Information

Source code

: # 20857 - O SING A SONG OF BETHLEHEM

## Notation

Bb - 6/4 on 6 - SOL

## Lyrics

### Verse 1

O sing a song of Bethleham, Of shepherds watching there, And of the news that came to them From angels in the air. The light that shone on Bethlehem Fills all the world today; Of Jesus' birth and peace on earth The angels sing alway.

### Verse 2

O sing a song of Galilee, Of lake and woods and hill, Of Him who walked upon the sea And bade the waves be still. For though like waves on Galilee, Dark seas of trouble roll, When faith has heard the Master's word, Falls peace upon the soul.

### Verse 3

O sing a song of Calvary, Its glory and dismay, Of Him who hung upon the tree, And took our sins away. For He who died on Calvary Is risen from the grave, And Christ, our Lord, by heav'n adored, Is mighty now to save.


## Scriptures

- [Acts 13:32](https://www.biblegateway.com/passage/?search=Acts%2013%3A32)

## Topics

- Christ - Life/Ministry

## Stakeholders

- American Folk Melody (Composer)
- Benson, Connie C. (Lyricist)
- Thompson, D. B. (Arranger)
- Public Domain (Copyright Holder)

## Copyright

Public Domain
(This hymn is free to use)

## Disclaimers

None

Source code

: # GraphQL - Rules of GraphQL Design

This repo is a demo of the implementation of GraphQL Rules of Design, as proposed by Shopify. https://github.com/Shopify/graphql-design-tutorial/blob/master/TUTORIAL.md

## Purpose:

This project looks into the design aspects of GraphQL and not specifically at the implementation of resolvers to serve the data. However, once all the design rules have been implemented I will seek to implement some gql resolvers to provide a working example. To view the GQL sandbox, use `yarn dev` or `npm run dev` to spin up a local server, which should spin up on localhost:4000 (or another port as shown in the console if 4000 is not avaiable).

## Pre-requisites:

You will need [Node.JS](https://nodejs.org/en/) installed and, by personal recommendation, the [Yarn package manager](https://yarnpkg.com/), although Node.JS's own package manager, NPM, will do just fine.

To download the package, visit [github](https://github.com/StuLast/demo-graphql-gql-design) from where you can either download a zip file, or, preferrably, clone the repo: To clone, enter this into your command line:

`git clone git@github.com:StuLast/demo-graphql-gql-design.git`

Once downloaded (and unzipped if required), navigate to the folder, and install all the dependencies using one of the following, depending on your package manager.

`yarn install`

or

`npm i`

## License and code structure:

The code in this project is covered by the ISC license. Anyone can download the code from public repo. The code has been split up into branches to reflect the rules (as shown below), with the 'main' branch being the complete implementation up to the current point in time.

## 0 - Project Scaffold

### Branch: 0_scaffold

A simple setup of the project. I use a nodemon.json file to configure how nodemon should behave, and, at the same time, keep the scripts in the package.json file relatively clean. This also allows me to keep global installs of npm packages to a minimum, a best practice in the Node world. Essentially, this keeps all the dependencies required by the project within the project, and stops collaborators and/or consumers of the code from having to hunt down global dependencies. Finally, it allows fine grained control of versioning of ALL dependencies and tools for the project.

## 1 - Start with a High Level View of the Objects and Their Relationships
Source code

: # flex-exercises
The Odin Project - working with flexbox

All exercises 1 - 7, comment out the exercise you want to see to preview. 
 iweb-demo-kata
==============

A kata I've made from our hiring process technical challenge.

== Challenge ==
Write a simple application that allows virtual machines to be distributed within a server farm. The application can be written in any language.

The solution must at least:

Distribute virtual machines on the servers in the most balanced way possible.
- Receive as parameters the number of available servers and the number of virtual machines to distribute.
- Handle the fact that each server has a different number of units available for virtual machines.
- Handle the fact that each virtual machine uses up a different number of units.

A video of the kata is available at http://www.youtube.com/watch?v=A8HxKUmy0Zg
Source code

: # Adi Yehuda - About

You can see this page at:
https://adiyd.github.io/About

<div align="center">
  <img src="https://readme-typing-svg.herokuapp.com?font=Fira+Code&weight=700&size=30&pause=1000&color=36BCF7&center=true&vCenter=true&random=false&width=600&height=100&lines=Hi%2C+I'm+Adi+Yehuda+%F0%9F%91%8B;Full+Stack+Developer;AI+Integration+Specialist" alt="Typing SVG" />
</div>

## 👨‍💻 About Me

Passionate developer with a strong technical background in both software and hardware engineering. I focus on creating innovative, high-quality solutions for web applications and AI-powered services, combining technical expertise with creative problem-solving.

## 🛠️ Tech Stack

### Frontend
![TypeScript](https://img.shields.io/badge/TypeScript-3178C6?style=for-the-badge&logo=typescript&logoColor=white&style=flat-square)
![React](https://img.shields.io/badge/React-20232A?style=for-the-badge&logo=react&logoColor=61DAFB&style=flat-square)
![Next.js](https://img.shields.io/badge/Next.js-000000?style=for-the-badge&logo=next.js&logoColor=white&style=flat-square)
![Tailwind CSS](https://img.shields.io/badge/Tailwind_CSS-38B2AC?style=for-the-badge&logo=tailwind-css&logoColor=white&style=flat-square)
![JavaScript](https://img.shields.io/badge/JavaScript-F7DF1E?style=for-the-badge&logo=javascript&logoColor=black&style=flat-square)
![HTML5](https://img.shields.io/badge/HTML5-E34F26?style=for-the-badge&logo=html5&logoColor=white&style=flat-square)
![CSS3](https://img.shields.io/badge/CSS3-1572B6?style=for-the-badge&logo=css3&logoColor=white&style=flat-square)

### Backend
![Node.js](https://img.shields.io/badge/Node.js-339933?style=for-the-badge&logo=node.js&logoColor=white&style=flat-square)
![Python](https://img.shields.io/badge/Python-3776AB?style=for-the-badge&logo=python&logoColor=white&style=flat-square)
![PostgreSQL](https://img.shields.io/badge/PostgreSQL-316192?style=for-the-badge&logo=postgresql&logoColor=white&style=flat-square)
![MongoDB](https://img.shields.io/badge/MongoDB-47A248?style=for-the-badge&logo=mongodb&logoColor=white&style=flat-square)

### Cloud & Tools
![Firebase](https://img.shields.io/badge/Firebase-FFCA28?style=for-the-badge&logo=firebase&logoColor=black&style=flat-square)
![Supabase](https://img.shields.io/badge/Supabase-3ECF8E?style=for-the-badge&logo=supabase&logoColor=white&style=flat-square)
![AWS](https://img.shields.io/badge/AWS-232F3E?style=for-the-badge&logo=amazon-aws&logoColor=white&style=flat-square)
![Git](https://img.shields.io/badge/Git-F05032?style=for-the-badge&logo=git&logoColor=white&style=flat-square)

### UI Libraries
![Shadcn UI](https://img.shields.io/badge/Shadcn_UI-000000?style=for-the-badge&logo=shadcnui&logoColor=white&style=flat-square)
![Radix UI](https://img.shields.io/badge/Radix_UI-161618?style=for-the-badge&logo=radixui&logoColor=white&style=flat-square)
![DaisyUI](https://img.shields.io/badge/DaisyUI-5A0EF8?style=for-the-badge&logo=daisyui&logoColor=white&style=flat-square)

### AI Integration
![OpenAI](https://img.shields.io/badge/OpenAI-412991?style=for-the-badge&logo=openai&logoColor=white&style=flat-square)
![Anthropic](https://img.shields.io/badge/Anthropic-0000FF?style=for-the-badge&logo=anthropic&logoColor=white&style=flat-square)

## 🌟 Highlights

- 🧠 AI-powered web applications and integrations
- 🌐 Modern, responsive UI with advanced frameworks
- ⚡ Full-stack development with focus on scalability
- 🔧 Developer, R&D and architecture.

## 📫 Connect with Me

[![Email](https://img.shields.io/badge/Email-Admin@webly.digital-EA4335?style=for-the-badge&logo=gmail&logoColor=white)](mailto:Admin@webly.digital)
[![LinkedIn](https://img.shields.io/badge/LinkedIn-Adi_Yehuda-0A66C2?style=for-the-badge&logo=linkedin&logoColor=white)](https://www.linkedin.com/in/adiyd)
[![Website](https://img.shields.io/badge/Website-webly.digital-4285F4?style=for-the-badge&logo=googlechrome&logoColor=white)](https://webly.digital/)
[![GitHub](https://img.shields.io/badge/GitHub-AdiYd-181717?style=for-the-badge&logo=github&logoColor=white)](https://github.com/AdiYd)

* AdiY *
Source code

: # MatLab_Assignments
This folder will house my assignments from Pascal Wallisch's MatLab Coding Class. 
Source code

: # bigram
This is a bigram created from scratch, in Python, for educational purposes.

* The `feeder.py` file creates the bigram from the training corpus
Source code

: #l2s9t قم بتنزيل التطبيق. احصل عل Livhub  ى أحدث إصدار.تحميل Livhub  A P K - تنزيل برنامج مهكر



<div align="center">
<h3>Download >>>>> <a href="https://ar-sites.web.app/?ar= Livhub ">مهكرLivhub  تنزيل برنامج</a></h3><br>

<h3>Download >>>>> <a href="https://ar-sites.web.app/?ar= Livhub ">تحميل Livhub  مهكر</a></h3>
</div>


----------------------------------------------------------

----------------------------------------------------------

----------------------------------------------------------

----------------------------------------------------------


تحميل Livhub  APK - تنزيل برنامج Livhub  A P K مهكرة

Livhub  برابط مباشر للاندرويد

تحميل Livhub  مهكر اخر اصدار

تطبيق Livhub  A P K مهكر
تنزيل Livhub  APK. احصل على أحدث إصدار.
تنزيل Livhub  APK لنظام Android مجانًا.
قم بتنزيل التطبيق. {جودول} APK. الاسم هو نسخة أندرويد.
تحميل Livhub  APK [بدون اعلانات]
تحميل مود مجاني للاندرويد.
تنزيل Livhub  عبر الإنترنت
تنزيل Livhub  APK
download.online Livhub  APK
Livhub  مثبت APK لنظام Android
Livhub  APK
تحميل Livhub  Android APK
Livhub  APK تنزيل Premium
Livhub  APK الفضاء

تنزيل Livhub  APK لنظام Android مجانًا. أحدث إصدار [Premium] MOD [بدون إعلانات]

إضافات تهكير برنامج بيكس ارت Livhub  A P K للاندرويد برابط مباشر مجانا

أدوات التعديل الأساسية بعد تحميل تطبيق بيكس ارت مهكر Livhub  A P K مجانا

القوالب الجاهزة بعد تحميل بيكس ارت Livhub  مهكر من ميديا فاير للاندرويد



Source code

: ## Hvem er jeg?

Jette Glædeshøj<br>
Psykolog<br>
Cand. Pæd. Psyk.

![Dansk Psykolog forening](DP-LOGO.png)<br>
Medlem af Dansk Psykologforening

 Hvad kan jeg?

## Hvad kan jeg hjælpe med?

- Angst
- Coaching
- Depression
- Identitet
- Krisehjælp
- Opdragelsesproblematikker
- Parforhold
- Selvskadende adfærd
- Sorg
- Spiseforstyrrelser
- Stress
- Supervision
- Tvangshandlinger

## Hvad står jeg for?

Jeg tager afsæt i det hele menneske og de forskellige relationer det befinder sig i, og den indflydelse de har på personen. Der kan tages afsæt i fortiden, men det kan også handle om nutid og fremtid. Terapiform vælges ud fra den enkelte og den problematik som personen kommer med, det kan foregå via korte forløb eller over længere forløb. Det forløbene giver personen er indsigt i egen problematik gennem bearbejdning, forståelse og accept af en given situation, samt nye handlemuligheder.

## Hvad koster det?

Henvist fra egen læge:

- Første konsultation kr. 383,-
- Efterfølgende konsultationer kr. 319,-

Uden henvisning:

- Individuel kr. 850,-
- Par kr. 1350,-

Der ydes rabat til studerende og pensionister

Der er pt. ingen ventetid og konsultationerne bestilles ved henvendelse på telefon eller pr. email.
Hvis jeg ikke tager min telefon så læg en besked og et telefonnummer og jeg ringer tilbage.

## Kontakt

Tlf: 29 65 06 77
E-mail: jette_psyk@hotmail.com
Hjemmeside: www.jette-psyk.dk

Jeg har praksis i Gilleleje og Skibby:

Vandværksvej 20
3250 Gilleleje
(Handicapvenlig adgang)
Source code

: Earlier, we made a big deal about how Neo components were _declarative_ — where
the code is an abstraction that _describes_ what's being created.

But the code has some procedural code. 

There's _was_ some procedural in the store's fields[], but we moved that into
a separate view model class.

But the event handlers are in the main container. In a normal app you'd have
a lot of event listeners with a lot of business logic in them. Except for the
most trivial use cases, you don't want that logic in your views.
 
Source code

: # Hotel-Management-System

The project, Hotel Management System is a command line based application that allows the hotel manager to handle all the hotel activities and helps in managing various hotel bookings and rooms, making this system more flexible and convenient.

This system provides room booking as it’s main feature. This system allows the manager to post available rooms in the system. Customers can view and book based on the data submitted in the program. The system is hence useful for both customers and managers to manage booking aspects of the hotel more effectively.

Problem statement
In the listing above, find the line with "The code in" and the line with "iweb-demo-kata"; set down exactly those two lines and every line between them, nothing more.

Written response
The code in this project is covered by the ISC license. Anyone can download the code from public repo. The code has been split up into branches to reflect the rules (as shown below), with the 'main' branch being the complete implementation up to the current point in time.

## 0 - Project Scaffold

### Branch: 0_scaffold

A simple setup of the project. I use a nodemon.json file to configure how nodemon should behave, and, at the same time, keep the scripts in the package.json file relatively clean. This also allows me to keep global installs of npm packages to a minimum, a best practice in the Node world. Essentially, this keeps all the dependencies required by the project within the project, and stops collaborators and/or consumers of the code from having to hunt down global dependencies. Finally, it allows fine grained control of versioning of ALL dependencies and tools for the project.

## 1 - Start with a High Level View of the Objects and Their Relationships
Source code

: # flex-exercises
The Odin Project - working with flexbox

All exercises 1 - 7, comment out the exercise you want to see to preview. 
 iweb-demo-kata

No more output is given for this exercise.